そんな公園のすみっこに私は座り込んで、せっせと餌を巣に運び込む蟻を、ただぼーっと眺めていた。
それ、楽しいかい?と聞かれても、困ってしまう。
私だって、どうしてこんなことをしているか分からないのだ。
ただ、黒い点々が一列に並んで、もぞもぞと愉快そうに動いているのを見ているとなんだか、もうちょっとだけ見ていようかなーっと、そんなことを思ってしまうのだ。
そんなふうに私が蟻の行列を眺めていると、突然背後から声をかけられて、私は驚いて振り返った。
「なにしてるの?」
そう言い放ったのは見知らぬ男の子で、まだ新しそうな黒色のランドセルを背負い、もこもこのジャンパーを羽織って、とても温かそうにしていた。
男の子は私の隣まで来ると、私と同じようにヨイショとしゃがみ込んだ。
立っていると大きく感じたが、座ってみると私と同じくらいの背たけなので、どうやら同い年くらいみたいだ。
「やっぱり、外は寒いね。まだ手がビックリしてるよ。」
そう言って男の子が可愛らしくへへへと笑うものなので、私は
「手がビックリするわけないよ。」
と言ってケラケラ笑った。
男の子は少し微笑むと、寒いねー。と言った。
私もつられて、寒いねー。と言った。
「あ、見て。」
そう言って男の子が指差した先には、自分の体ほどもある綿毛をてこてこと運んでいる蟻がいた。
「綿毛だ。」
「もこもこで、蟻のマフラーみたいだね。」
私がそう言うと、男の子は目を丸くしてこちらを見てきたが、暫くすると
「蟻がマフラーするわけないよ。」
と言って、ころころと笑った。
私も、あははと微笑んだ。
暫く笑って男の子がまた、寒いねー。と言うものなので、私もまたつられて、寒いねー。と言った。
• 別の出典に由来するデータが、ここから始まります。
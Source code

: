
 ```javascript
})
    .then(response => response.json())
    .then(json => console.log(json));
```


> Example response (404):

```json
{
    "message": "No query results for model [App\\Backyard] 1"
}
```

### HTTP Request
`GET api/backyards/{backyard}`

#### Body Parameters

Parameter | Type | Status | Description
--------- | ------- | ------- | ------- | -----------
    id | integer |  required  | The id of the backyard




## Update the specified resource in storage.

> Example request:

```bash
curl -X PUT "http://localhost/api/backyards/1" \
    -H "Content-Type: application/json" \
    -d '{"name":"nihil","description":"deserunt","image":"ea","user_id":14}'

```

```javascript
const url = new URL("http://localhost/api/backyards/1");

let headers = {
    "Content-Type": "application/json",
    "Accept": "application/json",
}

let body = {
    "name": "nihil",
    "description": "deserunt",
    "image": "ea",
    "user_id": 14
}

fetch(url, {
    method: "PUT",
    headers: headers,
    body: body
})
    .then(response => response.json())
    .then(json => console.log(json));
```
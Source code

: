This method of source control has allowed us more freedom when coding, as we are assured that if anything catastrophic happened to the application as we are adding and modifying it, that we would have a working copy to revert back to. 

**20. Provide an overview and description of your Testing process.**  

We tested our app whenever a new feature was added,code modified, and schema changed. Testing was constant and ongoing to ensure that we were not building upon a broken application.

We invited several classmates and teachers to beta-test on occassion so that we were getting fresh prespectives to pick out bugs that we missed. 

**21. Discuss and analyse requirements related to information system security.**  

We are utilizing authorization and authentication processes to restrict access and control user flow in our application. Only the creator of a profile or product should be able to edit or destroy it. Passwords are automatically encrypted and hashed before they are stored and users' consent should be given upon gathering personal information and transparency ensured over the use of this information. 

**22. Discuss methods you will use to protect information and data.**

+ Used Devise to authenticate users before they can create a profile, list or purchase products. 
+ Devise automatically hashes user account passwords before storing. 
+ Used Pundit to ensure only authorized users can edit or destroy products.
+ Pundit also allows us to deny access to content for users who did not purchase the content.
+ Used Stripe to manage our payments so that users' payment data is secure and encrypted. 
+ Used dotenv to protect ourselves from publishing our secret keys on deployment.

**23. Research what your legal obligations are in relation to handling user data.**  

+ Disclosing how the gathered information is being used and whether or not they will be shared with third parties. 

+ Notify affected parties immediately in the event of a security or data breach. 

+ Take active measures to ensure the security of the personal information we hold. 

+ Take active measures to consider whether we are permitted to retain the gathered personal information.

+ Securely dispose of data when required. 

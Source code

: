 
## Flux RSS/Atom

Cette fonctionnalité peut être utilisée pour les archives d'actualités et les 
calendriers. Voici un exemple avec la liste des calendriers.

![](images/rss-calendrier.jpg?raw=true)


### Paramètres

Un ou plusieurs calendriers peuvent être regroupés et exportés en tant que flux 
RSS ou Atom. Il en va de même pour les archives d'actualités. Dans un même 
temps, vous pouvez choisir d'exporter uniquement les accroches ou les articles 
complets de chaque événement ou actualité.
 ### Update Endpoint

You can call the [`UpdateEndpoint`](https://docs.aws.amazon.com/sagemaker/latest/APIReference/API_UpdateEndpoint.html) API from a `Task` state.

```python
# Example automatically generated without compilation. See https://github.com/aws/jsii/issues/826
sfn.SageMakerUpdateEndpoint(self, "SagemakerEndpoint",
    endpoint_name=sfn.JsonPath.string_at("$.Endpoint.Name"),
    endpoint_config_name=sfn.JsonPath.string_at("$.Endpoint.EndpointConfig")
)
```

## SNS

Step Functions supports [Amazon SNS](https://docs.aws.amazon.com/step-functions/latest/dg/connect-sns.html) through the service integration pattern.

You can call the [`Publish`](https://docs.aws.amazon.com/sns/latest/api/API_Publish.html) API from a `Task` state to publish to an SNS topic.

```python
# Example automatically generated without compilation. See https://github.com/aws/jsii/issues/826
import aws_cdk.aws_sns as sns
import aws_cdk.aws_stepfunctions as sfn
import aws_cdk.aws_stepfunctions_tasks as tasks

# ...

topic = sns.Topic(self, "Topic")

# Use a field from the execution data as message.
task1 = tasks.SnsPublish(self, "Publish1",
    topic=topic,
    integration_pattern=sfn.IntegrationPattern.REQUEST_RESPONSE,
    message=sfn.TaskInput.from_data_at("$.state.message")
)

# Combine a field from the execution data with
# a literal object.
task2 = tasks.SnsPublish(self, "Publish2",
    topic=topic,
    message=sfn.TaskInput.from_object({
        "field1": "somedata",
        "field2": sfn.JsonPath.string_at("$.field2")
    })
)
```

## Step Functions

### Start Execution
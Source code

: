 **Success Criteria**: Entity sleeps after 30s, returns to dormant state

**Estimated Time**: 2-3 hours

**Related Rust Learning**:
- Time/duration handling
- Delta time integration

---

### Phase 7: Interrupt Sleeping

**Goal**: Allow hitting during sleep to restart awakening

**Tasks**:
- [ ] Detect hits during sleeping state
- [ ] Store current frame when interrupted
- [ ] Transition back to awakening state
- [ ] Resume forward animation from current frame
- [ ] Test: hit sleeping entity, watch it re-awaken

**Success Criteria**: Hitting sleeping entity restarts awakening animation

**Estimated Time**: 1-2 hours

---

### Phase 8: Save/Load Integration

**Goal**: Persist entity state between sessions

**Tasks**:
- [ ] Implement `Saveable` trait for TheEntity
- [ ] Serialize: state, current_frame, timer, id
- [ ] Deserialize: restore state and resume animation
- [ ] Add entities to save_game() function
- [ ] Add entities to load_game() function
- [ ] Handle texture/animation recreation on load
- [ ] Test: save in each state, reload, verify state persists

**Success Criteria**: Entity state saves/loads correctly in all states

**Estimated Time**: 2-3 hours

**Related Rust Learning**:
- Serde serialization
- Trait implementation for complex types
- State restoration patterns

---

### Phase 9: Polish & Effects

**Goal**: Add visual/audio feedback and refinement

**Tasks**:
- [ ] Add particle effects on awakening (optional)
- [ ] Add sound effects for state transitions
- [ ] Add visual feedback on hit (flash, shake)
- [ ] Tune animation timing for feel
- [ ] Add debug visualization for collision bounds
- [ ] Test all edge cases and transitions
するとそのとき、秋の残り香をまとめて吹き飛ばすような、カチコチに冷えた冬の風がびゅっと吹いた。
「あ。」
と言って男の子は立ち上がって、続けてこう言った。
「冬が来る。」
もう冬だよ?と私が訊くと、男の子は曖昧に微笑んで、
「春になったらまた会おう。ばいばい。」
と言って、走ってどこかへ行ってしまった。
離れていく男の子の後ろ姿を眺めていると、一人になっちゃったね。とでも言いたげに、冷たい風が私を茶化して耳元を通り過ぎる。
気がつくともうそこに蟻はいなくなって、私は一人公園のすみっこでぶるると震えた。
すると今度は、固まった私の耳に覆い被さるように、ふわふわの布が私を包んだ。
お母さんだ。
すぐに分かった。そのマフラーから、おうちの匂いがしたからだ。
「何をしていたの?」
お母さんの言葉は、温かかった。
「蟻を見ていたの。」
「一人で?」
「ううん。」
いつしか私はお母さんに手を引かれ、帰路についていた。